Exercise data below:

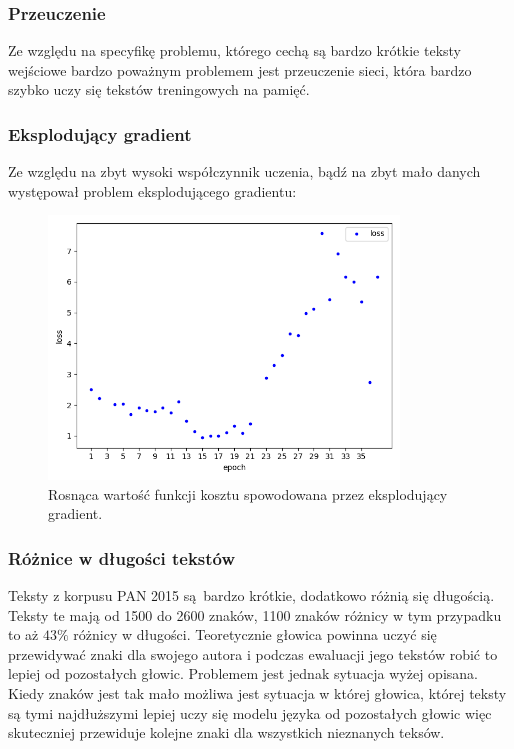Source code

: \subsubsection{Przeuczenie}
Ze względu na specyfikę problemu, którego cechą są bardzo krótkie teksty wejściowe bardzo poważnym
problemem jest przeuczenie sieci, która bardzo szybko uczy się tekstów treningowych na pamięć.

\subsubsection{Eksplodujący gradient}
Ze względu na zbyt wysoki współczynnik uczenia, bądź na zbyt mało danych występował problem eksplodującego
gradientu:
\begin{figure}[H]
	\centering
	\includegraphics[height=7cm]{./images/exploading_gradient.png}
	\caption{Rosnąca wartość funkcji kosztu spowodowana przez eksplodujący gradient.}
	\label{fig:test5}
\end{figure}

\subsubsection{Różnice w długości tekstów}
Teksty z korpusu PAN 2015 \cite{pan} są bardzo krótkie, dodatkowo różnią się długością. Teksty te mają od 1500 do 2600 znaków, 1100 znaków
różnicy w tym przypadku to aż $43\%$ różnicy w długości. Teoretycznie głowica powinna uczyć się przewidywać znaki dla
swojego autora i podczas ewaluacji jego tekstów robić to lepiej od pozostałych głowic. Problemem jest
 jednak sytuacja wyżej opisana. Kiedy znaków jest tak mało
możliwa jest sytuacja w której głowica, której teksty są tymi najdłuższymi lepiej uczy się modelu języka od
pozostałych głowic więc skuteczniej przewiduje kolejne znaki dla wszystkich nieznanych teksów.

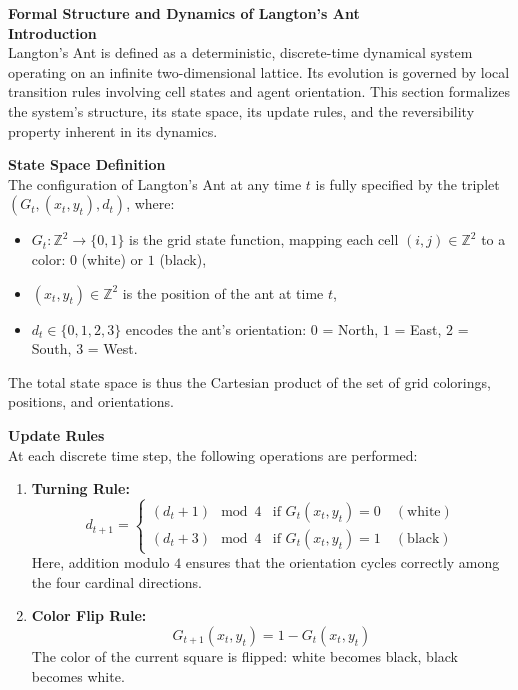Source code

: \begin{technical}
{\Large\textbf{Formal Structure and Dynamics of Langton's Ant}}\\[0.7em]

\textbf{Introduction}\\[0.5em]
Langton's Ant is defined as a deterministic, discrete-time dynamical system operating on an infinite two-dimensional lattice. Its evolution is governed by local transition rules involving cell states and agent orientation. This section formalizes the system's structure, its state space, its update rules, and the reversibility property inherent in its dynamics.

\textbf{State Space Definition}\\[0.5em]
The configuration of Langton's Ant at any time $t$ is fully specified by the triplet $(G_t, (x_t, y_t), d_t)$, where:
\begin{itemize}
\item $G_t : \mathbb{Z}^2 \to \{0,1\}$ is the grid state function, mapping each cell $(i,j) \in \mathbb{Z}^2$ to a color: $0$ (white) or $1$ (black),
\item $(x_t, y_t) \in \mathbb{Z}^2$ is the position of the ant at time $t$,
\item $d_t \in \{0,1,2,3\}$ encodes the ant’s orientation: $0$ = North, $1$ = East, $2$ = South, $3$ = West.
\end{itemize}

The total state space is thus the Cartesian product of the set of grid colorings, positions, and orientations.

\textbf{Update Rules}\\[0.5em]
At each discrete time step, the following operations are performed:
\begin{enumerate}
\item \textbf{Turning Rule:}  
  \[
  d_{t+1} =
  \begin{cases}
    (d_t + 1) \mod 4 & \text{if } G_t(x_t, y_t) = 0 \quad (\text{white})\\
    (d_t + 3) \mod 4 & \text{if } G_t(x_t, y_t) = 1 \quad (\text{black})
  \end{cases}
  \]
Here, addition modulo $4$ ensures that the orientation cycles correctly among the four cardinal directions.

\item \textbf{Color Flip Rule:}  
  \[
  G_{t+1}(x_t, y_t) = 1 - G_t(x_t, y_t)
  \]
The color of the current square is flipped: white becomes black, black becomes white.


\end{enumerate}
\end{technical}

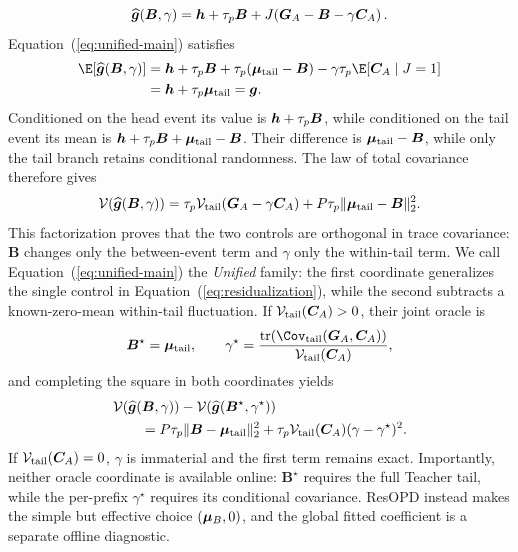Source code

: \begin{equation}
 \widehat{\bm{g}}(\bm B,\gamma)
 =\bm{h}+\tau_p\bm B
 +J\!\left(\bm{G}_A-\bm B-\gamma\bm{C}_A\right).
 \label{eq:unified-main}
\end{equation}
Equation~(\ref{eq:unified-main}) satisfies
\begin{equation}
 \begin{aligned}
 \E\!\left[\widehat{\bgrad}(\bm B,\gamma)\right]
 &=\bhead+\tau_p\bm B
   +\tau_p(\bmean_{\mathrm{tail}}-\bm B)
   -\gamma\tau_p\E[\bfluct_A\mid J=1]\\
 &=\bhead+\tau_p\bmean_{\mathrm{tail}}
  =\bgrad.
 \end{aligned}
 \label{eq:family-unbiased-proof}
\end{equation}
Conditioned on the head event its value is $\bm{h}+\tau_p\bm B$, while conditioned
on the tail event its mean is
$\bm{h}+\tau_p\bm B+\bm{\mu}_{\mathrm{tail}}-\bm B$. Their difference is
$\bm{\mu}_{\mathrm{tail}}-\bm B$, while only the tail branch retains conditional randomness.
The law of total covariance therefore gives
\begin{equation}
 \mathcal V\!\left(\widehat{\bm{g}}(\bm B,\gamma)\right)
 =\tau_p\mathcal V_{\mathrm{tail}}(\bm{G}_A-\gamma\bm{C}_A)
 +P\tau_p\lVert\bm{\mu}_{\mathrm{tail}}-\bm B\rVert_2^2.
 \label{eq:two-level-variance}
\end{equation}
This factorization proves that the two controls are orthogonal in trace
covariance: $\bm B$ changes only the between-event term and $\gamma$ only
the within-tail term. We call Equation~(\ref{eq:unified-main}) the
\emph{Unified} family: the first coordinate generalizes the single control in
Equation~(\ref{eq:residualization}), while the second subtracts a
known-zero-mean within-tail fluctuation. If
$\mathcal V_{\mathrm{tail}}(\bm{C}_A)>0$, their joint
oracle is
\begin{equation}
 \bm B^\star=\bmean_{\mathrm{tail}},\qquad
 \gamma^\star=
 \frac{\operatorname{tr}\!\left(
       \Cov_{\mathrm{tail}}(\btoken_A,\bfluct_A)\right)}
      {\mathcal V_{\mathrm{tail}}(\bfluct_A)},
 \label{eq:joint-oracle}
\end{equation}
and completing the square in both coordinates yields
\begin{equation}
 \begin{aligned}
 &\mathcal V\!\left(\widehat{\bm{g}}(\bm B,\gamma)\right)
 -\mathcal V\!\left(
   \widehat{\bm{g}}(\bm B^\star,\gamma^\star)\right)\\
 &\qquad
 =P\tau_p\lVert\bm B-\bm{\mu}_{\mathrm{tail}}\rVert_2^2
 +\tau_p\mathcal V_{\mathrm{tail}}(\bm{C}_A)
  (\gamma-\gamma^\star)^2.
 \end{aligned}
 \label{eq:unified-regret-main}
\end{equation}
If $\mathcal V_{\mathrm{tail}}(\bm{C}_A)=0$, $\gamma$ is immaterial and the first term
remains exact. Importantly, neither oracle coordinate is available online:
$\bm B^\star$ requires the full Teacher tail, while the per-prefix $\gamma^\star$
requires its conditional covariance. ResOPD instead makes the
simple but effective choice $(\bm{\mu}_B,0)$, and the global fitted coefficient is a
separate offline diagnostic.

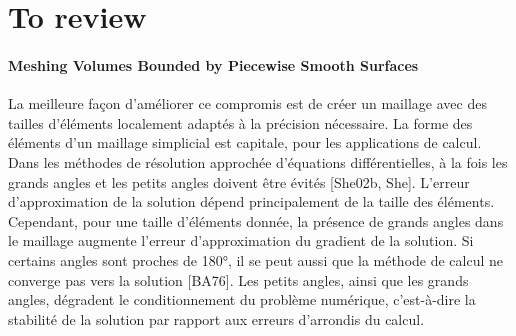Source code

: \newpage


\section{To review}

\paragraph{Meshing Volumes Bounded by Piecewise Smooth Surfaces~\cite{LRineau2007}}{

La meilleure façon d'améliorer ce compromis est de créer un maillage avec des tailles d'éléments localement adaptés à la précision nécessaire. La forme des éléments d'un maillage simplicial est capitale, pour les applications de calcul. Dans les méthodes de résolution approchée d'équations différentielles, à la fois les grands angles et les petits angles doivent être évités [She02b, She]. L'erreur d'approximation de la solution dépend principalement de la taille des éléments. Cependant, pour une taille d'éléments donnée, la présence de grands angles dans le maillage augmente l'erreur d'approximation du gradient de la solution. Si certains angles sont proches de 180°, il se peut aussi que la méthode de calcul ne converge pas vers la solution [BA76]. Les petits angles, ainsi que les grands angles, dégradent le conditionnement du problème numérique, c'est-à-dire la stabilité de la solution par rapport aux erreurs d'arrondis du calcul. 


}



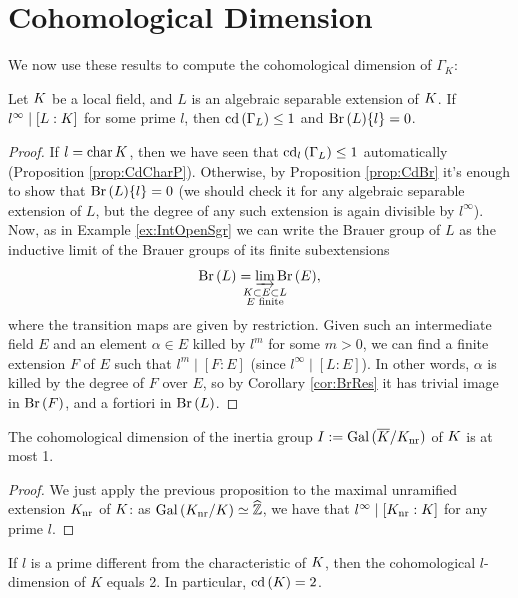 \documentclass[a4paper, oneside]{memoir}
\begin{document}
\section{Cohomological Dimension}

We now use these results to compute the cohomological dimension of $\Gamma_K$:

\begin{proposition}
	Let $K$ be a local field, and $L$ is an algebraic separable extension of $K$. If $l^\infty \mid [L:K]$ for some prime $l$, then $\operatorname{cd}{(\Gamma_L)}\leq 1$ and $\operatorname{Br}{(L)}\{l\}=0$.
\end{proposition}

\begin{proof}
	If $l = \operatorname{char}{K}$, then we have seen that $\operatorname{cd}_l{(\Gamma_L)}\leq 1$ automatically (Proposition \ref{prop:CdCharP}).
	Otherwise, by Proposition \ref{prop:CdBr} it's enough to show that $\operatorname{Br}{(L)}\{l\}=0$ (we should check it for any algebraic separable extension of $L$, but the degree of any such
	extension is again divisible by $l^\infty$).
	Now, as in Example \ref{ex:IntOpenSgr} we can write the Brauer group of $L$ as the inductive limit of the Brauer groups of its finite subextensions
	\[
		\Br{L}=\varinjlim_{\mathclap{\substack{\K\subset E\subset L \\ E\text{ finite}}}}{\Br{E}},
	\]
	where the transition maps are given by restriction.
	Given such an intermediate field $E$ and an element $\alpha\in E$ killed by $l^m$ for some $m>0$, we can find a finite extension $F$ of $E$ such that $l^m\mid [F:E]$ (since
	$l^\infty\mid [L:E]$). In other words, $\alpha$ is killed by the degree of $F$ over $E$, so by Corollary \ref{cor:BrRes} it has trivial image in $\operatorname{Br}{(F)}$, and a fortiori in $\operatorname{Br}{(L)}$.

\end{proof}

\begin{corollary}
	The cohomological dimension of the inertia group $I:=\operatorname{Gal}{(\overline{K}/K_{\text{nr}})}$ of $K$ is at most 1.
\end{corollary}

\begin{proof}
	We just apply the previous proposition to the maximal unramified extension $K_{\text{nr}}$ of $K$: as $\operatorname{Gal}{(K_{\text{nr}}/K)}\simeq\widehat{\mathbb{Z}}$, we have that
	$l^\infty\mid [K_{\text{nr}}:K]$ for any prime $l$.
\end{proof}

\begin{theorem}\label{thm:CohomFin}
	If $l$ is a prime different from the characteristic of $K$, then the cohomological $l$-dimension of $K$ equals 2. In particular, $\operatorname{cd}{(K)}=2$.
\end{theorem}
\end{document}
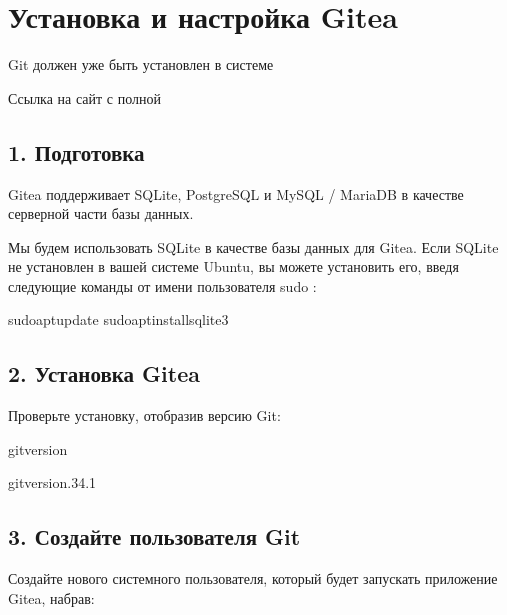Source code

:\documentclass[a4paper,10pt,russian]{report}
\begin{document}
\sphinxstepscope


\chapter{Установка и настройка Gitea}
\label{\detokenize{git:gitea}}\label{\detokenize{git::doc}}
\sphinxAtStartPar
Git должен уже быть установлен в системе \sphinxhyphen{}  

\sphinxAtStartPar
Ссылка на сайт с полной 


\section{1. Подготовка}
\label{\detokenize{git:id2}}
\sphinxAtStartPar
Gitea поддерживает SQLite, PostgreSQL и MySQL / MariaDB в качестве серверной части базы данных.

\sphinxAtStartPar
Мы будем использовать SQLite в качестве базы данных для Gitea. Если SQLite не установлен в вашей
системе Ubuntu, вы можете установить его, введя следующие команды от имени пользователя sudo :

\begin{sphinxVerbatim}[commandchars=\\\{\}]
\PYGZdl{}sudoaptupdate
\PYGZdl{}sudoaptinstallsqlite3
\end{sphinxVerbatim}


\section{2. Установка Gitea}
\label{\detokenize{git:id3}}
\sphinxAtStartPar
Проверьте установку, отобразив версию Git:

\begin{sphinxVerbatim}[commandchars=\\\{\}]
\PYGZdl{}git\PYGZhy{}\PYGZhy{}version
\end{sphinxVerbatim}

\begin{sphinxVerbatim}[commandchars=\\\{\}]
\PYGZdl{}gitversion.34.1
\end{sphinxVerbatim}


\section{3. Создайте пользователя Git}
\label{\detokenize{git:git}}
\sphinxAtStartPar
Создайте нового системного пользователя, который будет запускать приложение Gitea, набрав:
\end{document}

End of Exercise data.

| Assignment |
In the listing above, find the line with "Let $K$ be a" and the line with "where the transition". Output those two lines and every line between them, exactly as written.

| Response to the task |
	Let $K$ be a local field, and $L$ is an algebraic separable extension of $K$. If $l^\infty \mid [L:K]$ for some prime $l$, then $\operatorname{cd}{(\Gamma_L)}\leq 1$ and $\operatorname{Br}{(L)}\{l\}=0$.
\end{proposition}

\begin{proof}
	If $l = \operatorname{char}{K}$, then we have seen that $\operatorname{cd}_l{(\Gamma_L)}\leq 1$ automatically (Proposition \ref{prop:CdCharP}).
	Otherwise, by Proposition \ref{prop:CdBr} it's enough to show that $\operatorname{Br}{(L)}\{l\}=0$ (we should check it for any algebraic separable extension of $L$, but the degree of any such
	extension is again divisible by $l^\infty$).
	Now, as in Example \ref{ex:IntOpenSgr} we can write the Brauer group of $L$ as the inductive limit of the Brauer groups of its finite subextensions
	\[
		\Br{L}=\varinjlim_{\mathclap{\substack{\K\subset E\subset L \\ E\text{ finite}}}}{\Br{E}},
	\]
	where the transition maps are given by restriction.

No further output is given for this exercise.